Sebagian besar kanker kandung kemih adalah karsinoma urotelial dan merupakan keganasan dengan insidensi urutan kesepuluh di dunia; angka kejadian pada laki-laki sekitar 3–4 kali perempuan. Merokok adalah faktor risiko utama. Berdasarkan kedalaman invasi tumor, kanker kandung kemih dibagi menjadi kanker kandung kemih non-invasif otot dan invasif otot. Jenis pertama umumnya tidak langsung mengancam nyawa, tetapi tingkat kekambuhannya mencapai 50%–70% sehingga memerlukan tindak lanjut jangka panjang; jenis kedua lebih mudah bermetastasis dan angka kelangsungan hidup 5 tahunnya menurun nyata. Hematuria tanpa nyeri adalah petunjuk awal paling penting; setiap hematuria kasatmata tanpa sebab jelas harus dievaluasi untuk kemungkinan kanker kandung kemih.

Faktor Risiko

· Merokok (sekitar 50% kanker kandung kemih dikaitkan dengan faktor ini)
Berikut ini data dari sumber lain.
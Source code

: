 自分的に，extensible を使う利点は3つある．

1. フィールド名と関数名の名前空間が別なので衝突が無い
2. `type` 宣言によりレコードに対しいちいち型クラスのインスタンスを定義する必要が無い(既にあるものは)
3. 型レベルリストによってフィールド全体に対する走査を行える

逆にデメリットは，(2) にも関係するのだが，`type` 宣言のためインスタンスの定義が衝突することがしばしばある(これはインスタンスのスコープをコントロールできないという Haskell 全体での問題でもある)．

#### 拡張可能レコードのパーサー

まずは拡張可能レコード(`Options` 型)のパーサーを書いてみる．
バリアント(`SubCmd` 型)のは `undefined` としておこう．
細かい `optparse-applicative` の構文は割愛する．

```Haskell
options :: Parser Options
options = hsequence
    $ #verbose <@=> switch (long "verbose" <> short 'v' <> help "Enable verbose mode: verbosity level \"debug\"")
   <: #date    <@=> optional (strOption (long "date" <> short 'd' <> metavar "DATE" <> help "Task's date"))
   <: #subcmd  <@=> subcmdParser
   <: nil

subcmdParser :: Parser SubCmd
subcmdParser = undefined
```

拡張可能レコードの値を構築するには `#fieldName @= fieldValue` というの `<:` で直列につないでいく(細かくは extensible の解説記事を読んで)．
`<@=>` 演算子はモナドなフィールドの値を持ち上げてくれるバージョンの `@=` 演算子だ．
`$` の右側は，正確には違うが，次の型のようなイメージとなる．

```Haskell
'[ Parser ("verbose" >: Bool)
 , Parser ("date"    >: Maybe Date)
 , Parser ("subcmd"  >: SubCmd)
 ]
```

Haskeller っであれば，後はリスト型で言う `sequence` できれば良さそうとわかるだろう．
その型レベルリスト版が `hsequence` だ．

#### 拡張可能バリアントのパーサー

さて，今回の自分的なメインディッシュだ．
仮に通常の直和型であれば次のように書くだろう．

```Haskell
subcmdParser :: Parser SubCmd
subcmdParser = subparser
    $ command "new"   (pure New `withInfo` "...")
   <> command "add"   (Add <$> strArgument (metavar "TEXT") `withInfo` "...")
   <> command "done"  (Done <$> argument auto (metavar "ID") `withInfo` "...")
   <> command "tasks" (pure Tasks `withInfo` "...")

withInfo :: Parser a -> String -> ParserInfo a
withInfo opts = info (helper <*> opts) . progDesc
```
· Paparan pekerjaan terhadap bahan kimia amina aromatik (pewarna, karet, kulit, cat, dan lain-lain)

· Infeksi saluran kemih kronis dan penggunaan kateter menetap jangka panjang

· Riwayat kemoterapi siklofosfamid atau radioterapi pelvis

· Infeksi schistosoma di sebagian wilayah (karsinoma sel skuamosa sering terjadi di Mesir)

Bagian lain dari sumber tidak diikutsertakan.